Describing datasets

The file desc.conf is a key-value file, similar to cellbrowser.conf, but it describes the dataset.

A sample file can be created with the command cbBuild --init. The tags in the file refer to either HTML files or directly contain the relevant text, URL, accession or in rare cases key/value information.

The most important tags are title, abstract, methods, unitDesc, image, pmid, paper_url, lab and submitter. All tags are described below and they are sorted by content.

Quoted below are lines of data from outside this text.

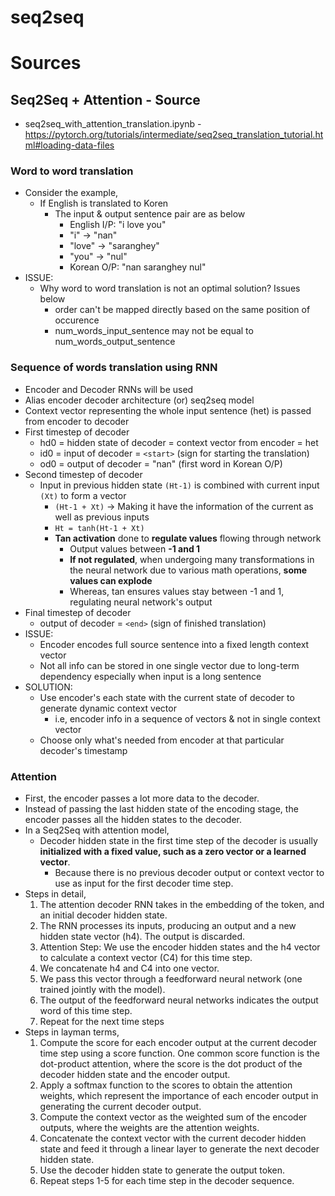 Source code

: # seq2seq

# Sources
## Seq2Seq + Attention - Source
- seq2seq_with_attention_translation.ipynb - https://pytorch.org/tutorials/intermediate/seq2seq_translation_tutorial.html#loading-data-files

### Word to word translation
- Consider the example, 
  - If English is translated to Koren
    - The input & output sentence pair are as below
        - English I/P: "i love you"
        - "i" -> "nan"
        - "love" -> "saranghey"
        - "you" -> "nul"
        - Korean O/P: "nan saranghey nul"
- ISSUE:
  - Why word to word translation is not an optimal solution? Issues below
    - order can't be mapped directly based on the same position of occurence
    - num_words_input_sentence may not be equal to num_words_output_sentence

### Sequence of words translation using RNN
- Encoder and Decoder RNNs will be used
- Alias encoder decoder architecture (or) seq2seq model
- Context vector representing the whole input sentence (het) is passed from encoder to decoder
- First timestep of decoder
  - hd0 = hidden state of decoder = context vector from encoder = het
  - id0 = input of decoder = `<start>` (sign for starting the translation)
  - od0 = output of decoder =  "nan" (first word in Korean O/P)
- Second timestep of decoder
  - Input in previous hidden state `(Ht-1)` is combined with current input `(Xt)` to form a vector
    - `(Ht-1 + Xt)` -> Making it have the information of the current as well as previous inputs
    - `Ht = tanh(Ht-1 + Xt)` 
    - **Tan activation** done to **regulate values** flowing through network
        - Output values between **-1 and 1**
        - **If not regulated**, when undergoing many transformations in the neural network due to various math operations, **some values can explode**
        - Whereas, tan ensures values stay between -1 and 1, regulating neural network's output
- Final timestep of decoder
  - output of decoder = `<end>` (sign of finished translation)
- ISSUE: 
  - Encoder encodes full source sentence into a fixed length context vector
  - Not all info can be stored in one single vector due to long-term dependency especially when input is a long sentence
- SOLUTION:
  - Use encoder's each state with the current state of decoder to generate dynamic context vector
    - i.e, encoder info in a sequence of vectors & not in single context vector
  - Choose only what's needed from encoder at that particular decoder's timestamp


### Attention
- First, the encoder passes a lot more data to the decoder. 
- Instead of passing the last hidden state of the encoding stage, the encoder passes all the hidden states to the decoder.
- In a Seq2Seq with attention model, 
  - Decoder hidden state in the first time step of the decoder is usually **initialized with a fixed value, such as a zero vector or a learned vector**. 
    - Because there is no previous decoder output or context vector to use as input for the first decoder time step.
- Steps in detail,
    1. The attention decoder RNN takes in the embedding of the <END> token, and an initial decoder hidden state.
    2. The RNN processes its inputs, producing an output and a new hidden state vector (h4). The output is discarded.
    3. Attention Step: We use the encoder hidden states and the h4 vector to calculate a context vector (C4) for this time step.
    4. We concatenate h4 and C4 into one vector.
    5. We pass this vector through a feedforward neural network (one trained jointly with the model).
    6. The output of the feedforward neural networks indicates the output word of this time step.
    7. Repeat for the next time steps
- Steps in layman terms,
    1. Compute the score for each encoder output at the current decoder time step using a score function. One common score function is the dot-product attention, where the score is the dot product of the decoder hidden state and the encoder output.
    2. Apply a softmax function to the scores to obtain the attention weights, which represent the importance of each encoder output in generating the current decoder output.
    3. Compute the context vector as the weighted sum of the encoder outputs, where the weights are the attention weights.
    4. Concatenate the context vector with the current decoder hidden state and feed it through a linear layer to generate the next decoder hidden state.
    5. Use the decoder hidden state to generate the output token.
    6. Repeat steps 1-5 for each time step in the decoder sequence.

These tags contain longer text and can include HTML markup:

  • title: title of the dataset, often the paper title
  • abstract: a big picture summary of the dataset, as a string
  • methods: the methods for the dataset, as a string
  • unitDesc: a description of the values / the unit in the expression matrix (e.g. ‘TPM’ or ‘log’ed counts’)

Instead of long strings with HTML content for abstract and methods, you can also create the files abstract.html and methods.html, they will be used instead. Or use the statements abstractFile and methodsFile to specify other file names. In the HTML, you can use text like <section>some subtitle</section> to split the text into sections.

These tags contain a file name:

  • image: usually a 400px-wide thumbnail of the dimensionality reduction. You can use a command like convert graphical_abstract.png -sampling-factor 4:2:0 -strip -quality 85 -interlace JPEG -colorspace sRGB thumb.jpg to create thumb.jpg, a version of the image with a lower resolution that loads faster.
  • rawMatrixFile: the file name of the raw unprocessed matrix. Usually a .zip or .gz file. Also see rawMatrixNote.

The following tags can contain URLs and optionally, separated with a space, a label for the link. If you do not specify the label, a default label will be used (e.g. ‘Biorxiv Preprint’):

  • biorxiv_url: URL of the pre-print
  • paper_url: URL to any website with the fulltext
  • other_url: URL to a website that describes the dataset

The following tags contain accession IDs and will be translated to links:

  • pmid: Pubmed ID of the publication (CIRM TagsV5)
  • geo_series: NCBI GEO series ID (CIRM TagsV5)
  • sra: NCBI SRA accession
  • arrayexpress: EBI Arrayexpress accession
  • ena_project: EBI ENA project accession, ENAPxxxx
  • sra_study: NCBI SRA SRPxxxx accession
  • doi: DOI of paper fulltext
  • dbgap: NCBI dbGaP accession, starts with phs
  • bioproject: NCBI Bioproject accession, a 4-9 digit number, without the PRJNA prefix

The following tags contain just text:

  • submitter: name and/or email of submitter
  • lab: lab and University of submitter
  • submission_date: ideally in format year-month-day
  • rawMatrixNote: text to describe the raw matrix, see rawMatrixFile
  • version: version of dataset, a simple number (1,2,3,…) that should be increased each time a major change (usually meta data) was received from the lab

The following tags contain key-value information:

  • custom: anything about the dataset that does not have an existing tag, e.g. {‘taxon_id’:‘9606’}
  • algParams: algorithm parameters, e.g. { ‘louvainRes’:‘0.7’ }. This tag is generated by cbScanpy.